アラカルト Macの知恵の実

充電のことを考えなくていい日はやってくる?

文●牧野武文

フリーライター・牧野武文氏が消費者目線でApple周りの事象を独自の視点で考察。

読者の中には、常にカバンにモバイルバッテリやACアダプタなどの充電キットを入れて持ち歩いている人もいるだろう。iPhoneでもMacでも、バッテリがなくなると生活に支障が出てしまうからだ。私たちはいつまで、充電のことを気にしながらデバイスを使わなければならないのだろうか。これが今回の疑問だ。

 

ワイヤレス充電器、使ってる?

皆さんはいまだにライトニングケーブルを使ってiPhoneを充電をしているだろうか。iPhoneは、8/8プラスからワイヤレス充電規格・Qi(チー)に対応している。Qiは「ワイヤレス」とはいっても、電磁誘導方式なので、基本的には充電パッドと密着させる必要がある。距離があっても充電ができる磁界共振方式もQi規格に採用されているものの、現在のところその距離は40ミリ程度。離れた場所にあるデバイスに充電するというよりも、ポイントがずれているときにも充電できるという補助的な役割にとどまっている。

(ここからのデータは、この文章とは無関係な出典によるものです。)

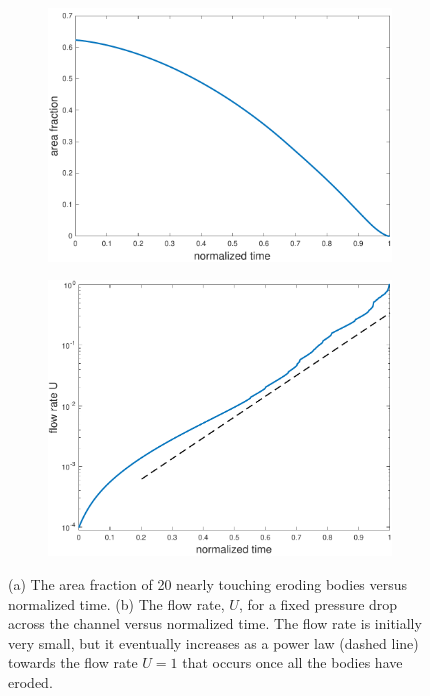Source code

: \documentclass[preprint,10pt]{elsarticle}
\begin{document}
\begin{figure}[H]
\begin{subfigure}[b]{0.5\textwidth}
\includegraphics*[height = 0.7\linewidth]{./figs/porosity20dense}
\caption{}
\end{subfigure}
\begin{subfigure}[b]{0.5\textwidth}
\includegraphics*[height = 0.7\linewidth]{./figs/flow_rate20dense}
\caption{}
\end{subfigure}
\caption{\label{fig:Eroding20flowrate}(a) The area fraction of 20
nearly touching eroding bodies versus normalized time. (b) The flow
rate, $U$, for a fixed pressure drop across the channel versus
normalized time.  The flow rate is initially very small, but it
eventually increases as a power law (dashed line) towards the flow rate
$U=1$ that occurs once all the bodies have eroded.}
\end{figure}
\end{document}
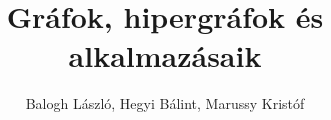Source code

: \newcommand*{\authors}{Szerzők}
\newcommand*{\authori}{Balogh László}
\newcommand*{\authorii}{Hegyi Bálint}
\newcommand*{\authoriii}{Marussy Kristóf}

\newcommand*{\lecturer}{Előadó}
\newcommand*{\lectureri}{Dr.~Simonyi Gábor}

\newcommand*{\semester}{2016/2017.~tavaszi félév}

\title{Gráfok, hipergráfok és alkalmazásaik}
\newcommand*{\titlepagetitle}{Gráfok, hipergráfok\\és alkalmazásaik}
\author{\authori, \authorii, \authoriii}


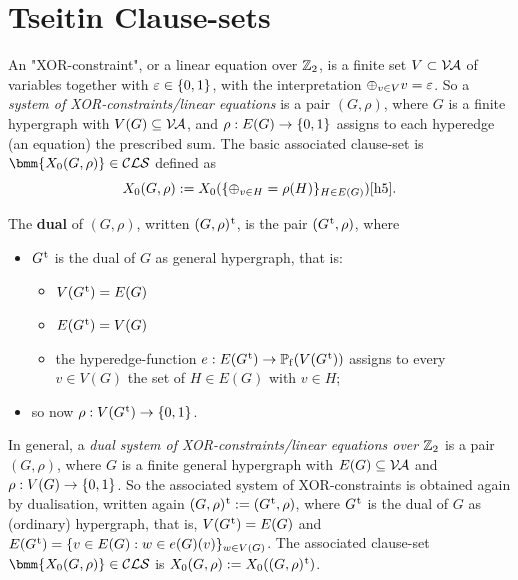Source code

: \documentclass[12pt]{book}
\begin{document}
\section{Tseitin Clause-sets}
\label{sec:Tseitin Clause-sets}	  

An "XOR-constraint", or a linear equation over $\mathbb{Z}_2$, is a finite set $V \subset \mathcal{V\hspace{-0.1em}A}$ of variables together with $\varepsilon \in \{ 0,1 \}$, with the 
interpretation $\oplus_{v \in V} v = \varepsilon$. So a \emph{system of XOR-constraints/linear equations} is a pair $(G,\rho)$, where $G$ is a finite 
hypergraph with $V(G) \subseteq \mathcal{V\hspace{-0.1em}A}$, and $\rho: E(G) \rightarrow \{ 0,1 \}$ assigns to each hyperedge (an equation) the prescribed sum. The basic associated 
clause-set is $\bmm{X_0(G,\rho)} \in \Cls$ defined as
\begin{displaymath}
  X_0(G,\rho) := X_0(\{ \oplus_{v \in H} = \rho(H) \}_{H \in E(G)}) \cite{h5}.
\end{displaymath}

The \textbf{dual} of $(G,\rho)$, written $(G,\rho)^{\hspace{0.05em}\mathrm{t}}$, is the pair $(G^{\hspace{0.05em}\mathrm{t}}, \rho)$, where
\begin{itemize}
\item $G^{\hspace{0.05em}\mathrm{t}}$ is the dual of $G$ as general hypergraph, that is:
  \begin{itemize}
  \item $V(G^{\hspace{0.05em}\mathrm{t}}) = E(G)$
  \item $E(G^{\hspace{0.05em}\mathrm{t}}) = V(G)$
  \item the hyperedge-function $e: E(G^{\hspace{0.05em}\mathrm{t}}) \rightarrow \operatorname{\mathbb{P}_f}(V(G^{\hspace{0.05em}\mathrm{t}}))$ assigns to every $v \in V(G)$ the set of $H \in E(G)$ with $v \in H$;
  \end{itemize}
\item so now $\rho: V(G^{\hspace{0.05em}\mathrm{t}}) \rightarrow \{ 0,1 \}$.
\end{itemize}
In general, a \emph{dual system of XOR-constraints/linear equations over $\mathbb{Z}_2$} is a pair $(G,\rho)$, where $G$ is a finite general hypergraph 
with $E(G) \subseteq \mathcal{V\hspace{-0.1em}A}$ and $\rho: V(G) \rightarrow \{ 0,1 \}$. So the associated system of XOR-constraints is obtained again by dualisation, written again 
$(G,\rho)^{\hspace{0.05em}\mathrm{t}} := (G^{\hspace{0.05em}\mathrm{t}},\rho)$, where $G^{\hspace{0.05em}\mathrm{t}}$ is the dual of $G$ as (ordinary) hypergraph, that is, $V(G^{\hspace{0.05em}\mathrm{t}}) = E(G)$ and $E(G^{\hspace{0.05em}\mathrm{t}}) = \{ v \in E(G) : w \in e(G)(v) \}_{w \in V(G)}$. 
The associated clause-set $\bmm{X_0(G,\rho)} \in \Cls$ is $X_0(G,\rho) := X_0((G,\rho)^{\hspace{0.05em}\mathrm{t}})$.
\end{document}
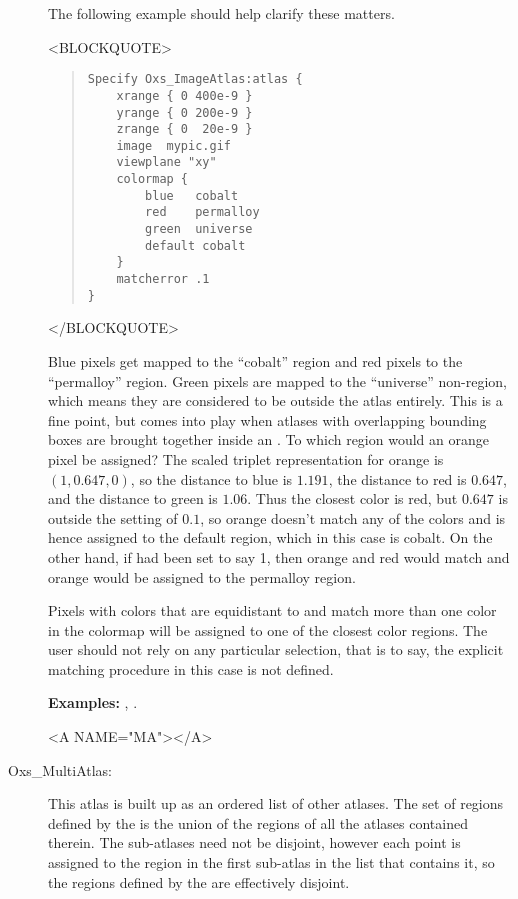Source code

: \begin{description}
The following example should help clarify these matters.
\begin{rawhtml}<BLOCKQUOTE>\end{rawhtml}
\begin{quote}
\begin{verbatim}
Specify Oxs_ImageAtlas:atlas {
    xrange { 0 400e-9 }
    yrange { 0 200e-9 }
    zrange { 0  20e-9 }
    image  mypic.gif
    viewplane "xy"
    colormap {
        blue   cobalt
        red    permalloy
        green  universe
        default cobalt
    }
    matcherror .1
}
\end{verbatim}
\end{quote}
\begin{rawhtml}</BLOCKQUOTE>\end{rawhtml}
Blue pixels get mapped to the ``cobalt'' region and red pixels
to the ``permalloy'' region.  Green pixels are mapped to the
``universe'' non-region, which means they are considered to be outside
the atlas entirely.  This is a fine point, but comes into
play when atlases with overlapping bounding boxes are brought together
inside an .  To which region would an orange pixel
be assigned?  The scaled triplet representation for orange is
$(1,0.647,0)$, so the distance to blue is $1.191$, the distance to red
is $0.647$, and the distance to green is $1.06$.  Thus the closest color
is red, but $0.647$ is outside the  setting of $0.1$, so
orange doesn't match any of the colors and is hence assigned to the
default region, which in this case is cobalt.  On the other hand, if
 had been set to say 1, then orange and red would match
and orange would be assigned to the permalloy region.

Pixels with colors that are equidistant to and match more than one color
in the colormap will be assigned to one of the closest color regions.
The user should not rely on any particular selection, that is to say,
the explicit matching procedure in this case is not defined.

\textbf{Examples:} , .

\begin{rawhtml}<A NAME="MA"></A>\end{rawhtml}%
%
\item[Oxs\_MultiAtlas:]
This atlas is built up as an ordered list of
other atlases.  The set of regions defined by the 
is the union of the regions of all the atlases contained therein.  The
sub-atlases need not be disjoint, however each point is assigned to the
region in the first sub-atlas in the list that contains it, so the
regions defined by the  are effectively disjoint.


\end{description}
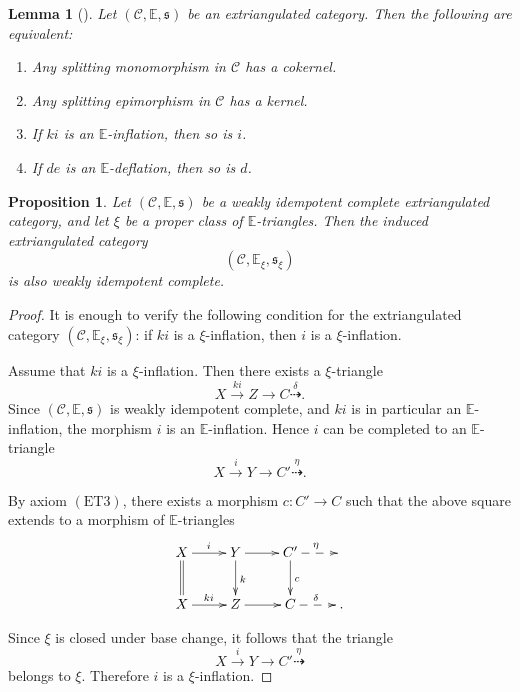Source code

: \documentclass[11pt,a4paper]{amsart}
\numberwithin{equation}{section}
\theoremstyle{plain}
\newtheorem{lem}[thm]{Lemma}
\newtheorem{prop}[thm]{Proposition}
\begin{document}
\begin{lem}[{\cite[Condition 5.8]{NP}}]
	Let $(\mathscr{C},\mathbb{E}, \mathfrak{s})$ be an extriangulated category. Then the following are equivalent:
	\begin{enumerate}
		\item[(1)] Any splitting monomorphism in $\mathscr{C}$ has a cokernel.
		\item[(2)] Any splitting epimorphism in $\mathscr{C}$ has a kernel.
		\item[(3)] If $ki$ is an $\mathbb{E}$-inflation, then so is $i$.
		\item[(4)] If $de$ is an $\mathbb{E}$-deflation, then so is $d$.
	\end{enumerate}
\end{lem}    


\begin{prop}\label{prop:wic-relative}
	Let $(\mathscr{C},\mathbb{E},\mathfrak{s})$ be a weakly idempotent complete extriangulated category, and let $\xi$ be a proper class of $\mathbb{E}$-triangles. Then the induced extriangulated category
	\[
	(\mathscr{C},\mathbb{E}_{\xi},\mathfrak{s}_{\xi})
	\]
	is also weakly idempotent complete.
\end{prop}

\begin{proof}
	It is enough to verify the following condition for the extriangulated category
	$(\mathscr{C},\mathbb{E}_{\xi},\mathfrak{s}_{\xi})$: if $ki$ is a $\xi$-inflation, then $i$ is a $\xi$-inflation.
	
	Assume that $ki$ is a $\xi$-inflation. Then there exists a $\xi$-triangle
	\[
	X \xrightarrow{ki} Z \longrightarrow C\overset{\delta}{\dashrightarrow } .
	\]
	Since $(\mathscr{C},\mathbb{E},\mathfrak{s})$ is weakly idempotent complete, and $ki$ is in particular an $\mathbb{E}$-inflation, the morphism $i$ is an $\mathbb{E}$-inflation. Hence $i$ can be completed to an $\mathbb{E}$-triangle
	\[
X \xrightarrow{i} Y \longrightarrow C' \overset{\eta}{\dashrightarrow} .
	\]
	

	By axiom $(\mathrm{ET3})$, there exists a morphism $c:C'\to C$ such that the above square extends to a morphism of $\mathbb{E}$-triangles
	\[
	\xymatrix{
		X \ar[r]^{i} \ar@{=}[d] &
		Y \ar[r] \ar[d]^{k} &
		C' \ar@{-->}[r]^{\eta} \ar[d]^{c} &
		{} \\
		X \ar[r]^{ki} &
		Z \ar[r] &
		C \ar@{-->}[r]^{\delta} &
		{} .
	}
	\]

	Since $\xi$ is closed under base change, it follows that the triangle
	\[
X \xrightarrow{i} Y \longrightarrow C' \overset{\eta}{\dashrightarrow} 
	\]
	belongs to $\xi$. Therefore $i$ is a $\xi$-inflation.
	
	
\end{proof}
\end{document}
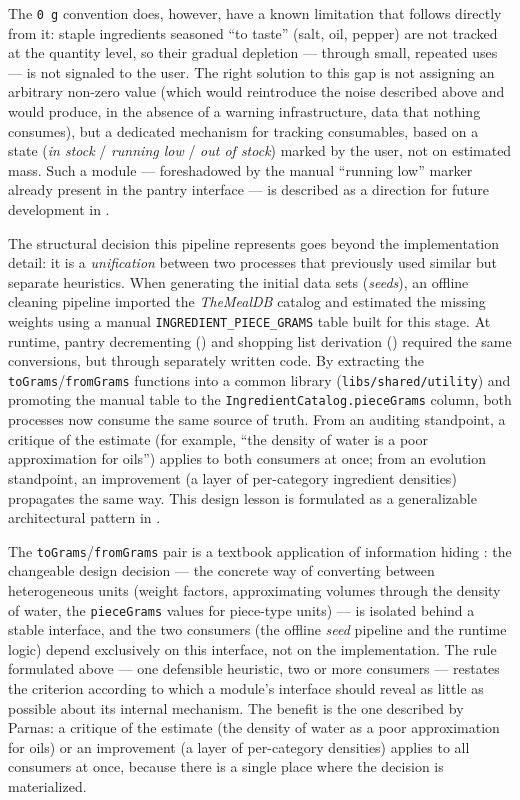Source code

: The \texttt{0 g} convention does, however, have a known limitation that follows directly from it: staple ingredients seasoned “to taste” (salt, oil, pepper) are not tracked at the quantity level, so their gradual depletion --- through small, repeated uses --- is not signaled to the user. The right solution to this gap is not assigning an arbitrary non-zero value (which would reintroduce the noise described above and would produce, in the absence of a warning infrastructure, data that nothing consumes), but a dedicated mechanism for tracking consumables, based on a state (\textit{in stock} / \textit{running low} / \textit{out of stock}) marked by the user, not on estimated mass. Such a module --- foreshadowed by the manual “running low” marker already present in the pantry interface --- is described as a direction for future development in .

The structural decision this pipeline represents goes beyond the implementation detail: it is a \textit{unification} between two processes that previously used similar but separate heuristics. When generating the initial data sets (\textit{seeds}), an offline cleaning pipeline imported the \textit{TheMealDB} catalog and estimated the missing weights using a manual \texttt{INGREDIENT\_PIECE\_GRAMS} table built for this stage. At runtime, pantry decrementing () and shopping list derivation () required the same conversions, but through separately written code. By extracting the \texttt{toGrams}/\texttt{fromGrams} functions into a common library (\texttt{libs/shared/utility}) and promoting the manual table to the \texttt{IngredientCatalog.pieceGrams} column, both processes now consume the same source of truth. From an auditing standpoint, a critique of the estimate (for example, “the density of water is a poor approximation for oils”) applies to both consumers at once; from an evolution standpoint, an improvement (a layer of per-category ingredient densities) propagates the same way. This design lesson is formulated as a generalizable architectural pattern in .

The \texttt{toGrams}/\texttt{fromGrams} pair is a textbook application of information hiding \cite{parnas1972}: the changeable design decision --- the concrete way of converting between heterogeneous units (weight factors, approximating volumes through the density of water, the \texttt{pieceGrams} values for piece-type units) --- is isolated behind a stable interface, and the two consumers (the offline \textit{seed} pipeline and the runtime logic) depend exclusively on this interface, not on the implementation. The rule formulated above --- one defensible heuristic, two or more consumers --- restates the criterion according to which a module's interface should reveal as little as possible about its internal mechanism. The benefit is the one described by Parnas: a critique of the estimate (the density of water as a poor approximation for oils) or an improvement (a layer of per-category densities) applies to all consumers at once, because there is a single place where the decision is materialized.

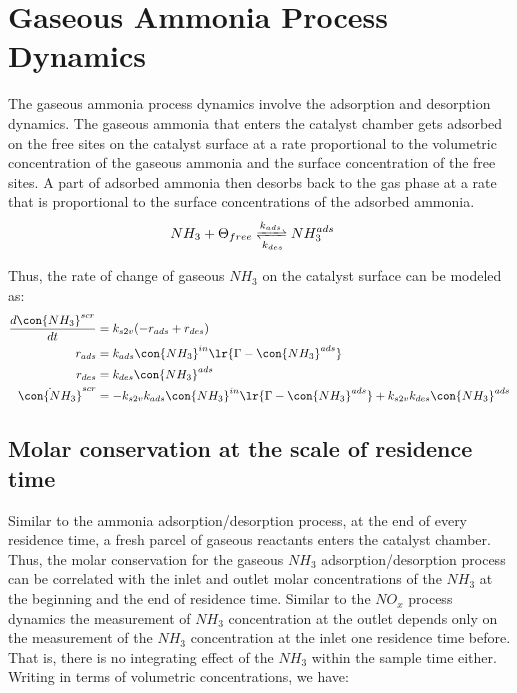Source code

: \section{Gaseous Ammonia Process Dynamics}
The gaseous ammonia process dynamics involve the adsorption and desorption dynamics. The gaseous ammonia that enters the
catalyst chamber gets adsorbed on the free sites on the catalyst surface at a rate proportional to the volumetric
concentration of the gaseous ammonia and the surface concentration of the free sites. A part of adsorbed ammonia then
desorbs back to the gas phase at a rate that is proportional to the surface concentrations of the adsorbed ammonia.
\begin{align*}
    NH_3 + \Theta_{free} &\xrightleftharpoons[k_{des}]{k_{ads}} NH_3^{ads}
\end{align*}

Thus, the rate of change of gaseous $NH_3$ on the catalyst surface can be modeled as:
\begin{align*}
    \frac{d \con{NH_3}^{scr}}{dt} &= k_{s2v} (-r_{ads} + r_{des}) \\
    r_{ads} &= k_{ads} \con{NH_3}^{in} \lr{\Gamma - \con{NH_3}^{ads}}\\
    r_{des} &= k_{des} \con{NH_3}^{ads}\\
    \dot{\con{NH_3}}^{scr} &= -k_{s2v}k_{ads} \con{NH_3}^{in} \lr{\Gamma - \con{NH_3}^{ads}} + k_{s2v} k_{des} \con{NH_3}^{ads}\\
\end{align*}

\subsection{Molar conservation at the scale of residence time}

Similar to the ammonia adsorption/desorption process, at the end of every residence time, a fresh parcel of gaseous
reactants enters the catalyst chamber. Thus, the molar conservation for the gaseous $NH_3$ adsorption/desorption process
can be correlated with the inlet and outlet molar concentrations of the $NH_3$ at the beginning and the end of residence
time. Similar to the $NO_x$ process dynamics the measurement of $NH_3$ concentration at the outlet depends only on the
measurement of the $NH_3$ concentration at the inlet one residence time before. That is, there is no integrating effect
of the $NH_3$ within the sample time either. Writing in terms of volumetric concentrations, we have:

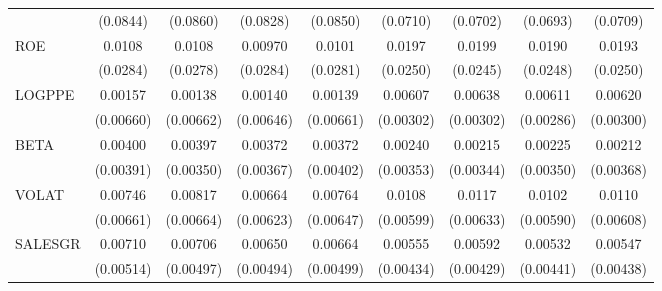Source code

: \begin{table}[htbp]
\begin{tabular}{l*{8}{c}}
                    &    (0.0844)         &    (0.0860)         &    (0.0828)         &    (0.0850)         &    (0.0710)         &    (0.0702)         &    (0.0693)         &    (0.0709)         \\
ROE                 &      0.0108         &      0.0108         &     0.00970         &      0.0101         &      0.0197         &      0.0199         &      0.0190         &      0.0193         \\
                    &    (0.0284)         &    (0.0278)         &    (0.0284)         &    (0.0281)         &    (0.0250)         &    (0.0245)         &    (0.0248)         &    (0.0250)         \\
LOGPPE              &     0.00157         &     0.00138         &     0.00140         &     0.00139         &     0.00607\sym{*}  &     0.00638\sym{*}  &     0.00611\sym{*}  &     0.00620\sym{*}  \\
                    &   (0.00660)         &   (0.00662)         &   (0.00646)         &   (0.00661)         &   (0.00302)         &   (0.00302)         &   (0.00286)         &   (0.00300)         \\
BETA                &     0.00400         &     0.00397         &     0.00372         &     0.00372         &     0.00240         &     0.00215         &     0.00225         &     0.00212         \\
                    &   (0.00391)         &   (0.00350)         &   (0.00367)         &   (0.00402)         &   (0.00353)         &   (0.00344)         &   (0.00350)         &   (0.00368)         \\
VOLAT               &     0.00746         &     0.00817         &     0.00664         &     0.00764         &      0.0108\sym{*}  &      0.0117\sym{*}  &      0.0102         &      0.0110\sym{*}  \\
                    &   (0.00661)         &   (0.00664)         &   (0.00623)         &   (0.00647)         &   (0.00599)         &   (0.00633)         &   (0.00590)         &   (0.00608)         \\
SALESGR             &     0.00710         &     0.00706         &     0.00650         &     0.00664         &     0.00555         &     0.00592         &     0.00532         &     0.00547         \\
                    &   (0.00514)         &   (0.00497)         &   (0.00494)         &   (0.00499)         &   (0.00434)         &   (0.00429)         &   (0.00441)         &   (0.00438)         \\

\end{tabular}
\end{table}
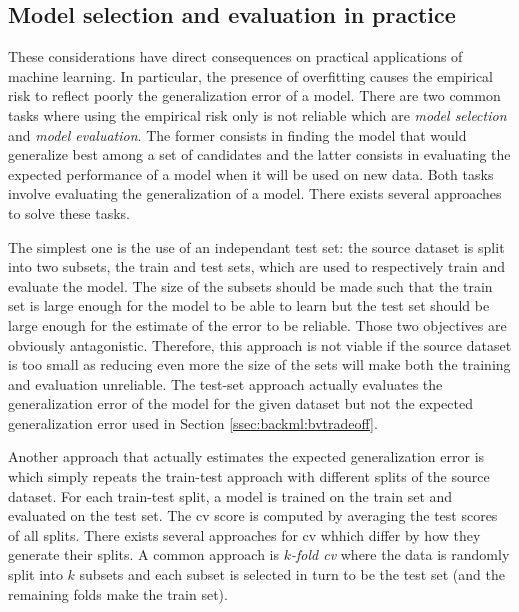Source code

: \subsection{Model selection and evaluation in practice}

These considerations have direct consequences on practical applications of machine learning. In particular, the presence of overfitting causes the empirical risk to reflect poorly the generalization error of a model. There are two common tasks where using the empirical risk only is not reliable which are \textit{model selection} and \textit{model evaluation}. The former consists in finding the model that would generalize best among a set of candidates and the latter consists in evaluating the expected performance of a model when it will be used on new data. Both tasks involve evaluating the generalization of a model. There exists several approaches to solve these tasks. 

The simplest one is the use of an independant test set: the source dataset is split into two subsets, the train and test sets, which are used to respectively train and evaluate the model. The size of the subsets should be made such that the train set is large enough for the model to be able to learn but the test set should be large enough for the estimate of the error to be reliable. Those two objectives are obviously antagonistic. Therefore, this approach is not viable if the source dataset is too small as reducing even more the size of the sets will make both the training and evaluation unreliable. The test-set approach actually evaluates the generalization error of the model for the given dataset but not the expected generalization error used in Section \ref{ssec:backml:bvtradeoff}.

Another approach that actually estimates the expected generalization error is  which simply repeats the train-test approach with different splits of the source dataset. For each train-test split, a model is trained on the train set and evaluated on the test set. The \acrlong{cv} score is computed by averaging the test scores of all splits. There exists several approaches for \acrlong{cv} whhich differ by how they generate their splits. A common approach is \textit{$k$-fold \acrlong{cv}} where the data is randomly split into $k$ subsets and each subset is selected in turn to be the test set (and the remaining folds make the train set). 

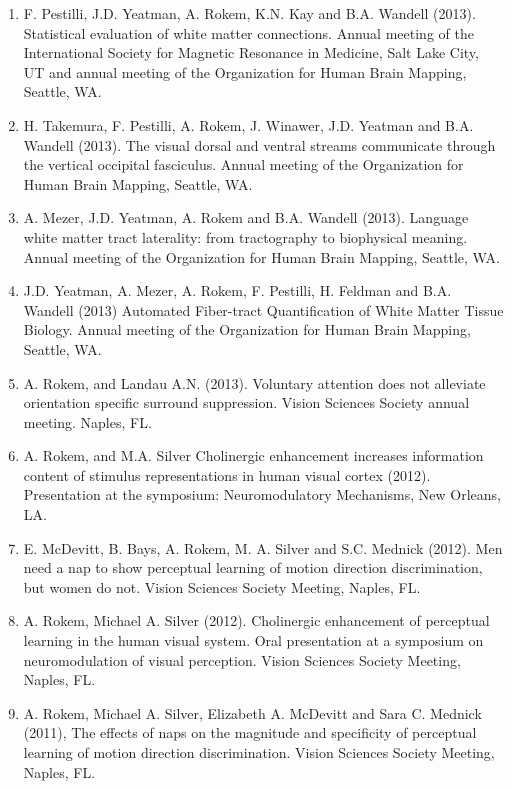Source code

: \documentclass[11pt,fullpage]{article}
\begin{document}
\begin{enumerate}
\item F. Pestilli, J.D. Yeatman, A. Rokem, K.N. Kay and B.A. Wandell (2013). Statistical evaluation of white matter connections. Annual meeting of the International Society for Magnetic Resonance in Medicine, Salt Lake City, UT and annual meeting of the Organization for Human Brain Mapping, Seattle, WA.

\item H. Takemura, F. Pestilli, A. Rokem, J. Winawer, J.D. Yeatman and B.A. Wandell (2013). The visual dorsal and ventral streams communicate through the vertical occipital fasciculus. Annual meeting of the Organization for Human Brain Mapping, Seattle, WA.

\item A. Mezer, J.D. Yeatman, A. Rokem and B.A. Wandell (2013). Language white matter tract laterality: from tractography to biophysical meaning. Annual meeting of the Organization for Human Brain Mapping, Seattle, WA.

\item J.D. Yeatman, A. Mezer, A. Rokem, F. Pestilli, H. Feldman and B.A. Wandell (2013) Automated Fiber-tract Quantification of White Matter Tissue Biology. Annual meeting of the Organization for Human Brain Mapping, Seattle, WA.

\item A. Rokem, and Landau A.N. (2013). Voluntary attention does not alleviate orientation specific surround suppression. Vision Sciences Society annual meeting. Naples, FL.

\item A. Rokem, and M.A. Silver Cholinergic enhancement increases information content of stimulus representations in human visual cortex (2012). Presentation at the symposium: Neuromodulatory Mechanisms, New Orleans, LA.

\item E. McDevitt, B. Bays, A. Rokem, M. A. Silver and S.C. Mednick (2012). Men need a nap to show perceptual learning of motion direction discrimination, but women do not. Vision Sciences Society Meeting, Naples, FL.

\item A. Rokem, Michael A. Silver (2012). Cholinergic enhancement of perceptual learning in the human visual system. Oral presentation at a symposium on neuromodulation of visual perception. Vision Sciences Society Meeting, Naples, FL.

\item A. Rokem, Michael A. Silver, Elizabeth A. McDevitt and Sara C. Mednick (2011), The effects of naps on the magnitude and specificity of perceptual learning of motion direction discrimination. Vision Sciences Society Meeting, Naples, FL.


\end{enumerate}
\end{document}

実際に使うとわかることだが、ワイヤレス充電の充電スピードは決して速くない。また、ワイヤレス充電時にはバッテリが充電と放電を同時に行うため、ケーブル充電よりわずかながらバッテリの劣化が進んでしまうとも言われている。これを聞くと、「充電パッドの上に置くのもライトニングケーブルを挿すのも、手間はさほど変わらない」と、あまり興味が湧かない方もいるだろう。

 

置き場所が決まると人の習慣が変わる

しかし、スタンドタイプのワイヤレス充電器を買ってみたところ、iPhoneの使い方が変わることがわかった。人間は不思議なもので、充電台という「iPhoneの定位置」ができると、自然とそこに置くようになる。家の中で、「iPhoneをどこに置いたっけ?」と探すこともなくなったし、どこかに置きっ放しにしてバッテリがゼロ近くになっているということもなくなった。充電ケーブルはカバンに入れっぱなしでよくなったので、外出時に充電ケーブルを持つのを忘れるということもなくなった。充電スピードはゆっくりだが、家に帰ってくると充電台に置く習慣ができたので、速度も気にならない。「置く場所ができる」という単純なことで、人の習慣が変わり、充電周りの煩わしさが少なくなる。

また、モバイルバッテリの場合は、多くの人が容量の大きなものを買い求めると思うが、最近登場してきているACプラグ付きのモバイルバッテリも同様に人の習慣を変えてくれる。デバイス用のACアダプタを持ち歩かなくてよくなるのだ。モバイルバッテリをACコンセントに挿し、USB出力に充電ケーブルを挿すだけでいい。ACコンセントがない場合はモバイルバッテリとして使うことができる。

モバイルバッテリは、その日使ったら自宅で充電しておく、という使い方をしている人が多いと思うが、ACプラグ付きのモバイルバッテリはACコンセントに挿しておけば充電できる。つまり、カフェなどでAC電源として利用いると、そのまま充電も完了するということだ。これもカバンの中に入れっぱなしにしておくことができるので、持って出るのを忘れるということがなくなった。

特に出張の多い人は、持ち物の数を減らすことを考えるべきだ。充電ケーブルをホテルに忘れてしまうというのはよくあることだし、忘れないように気を使う心理的負担も減る。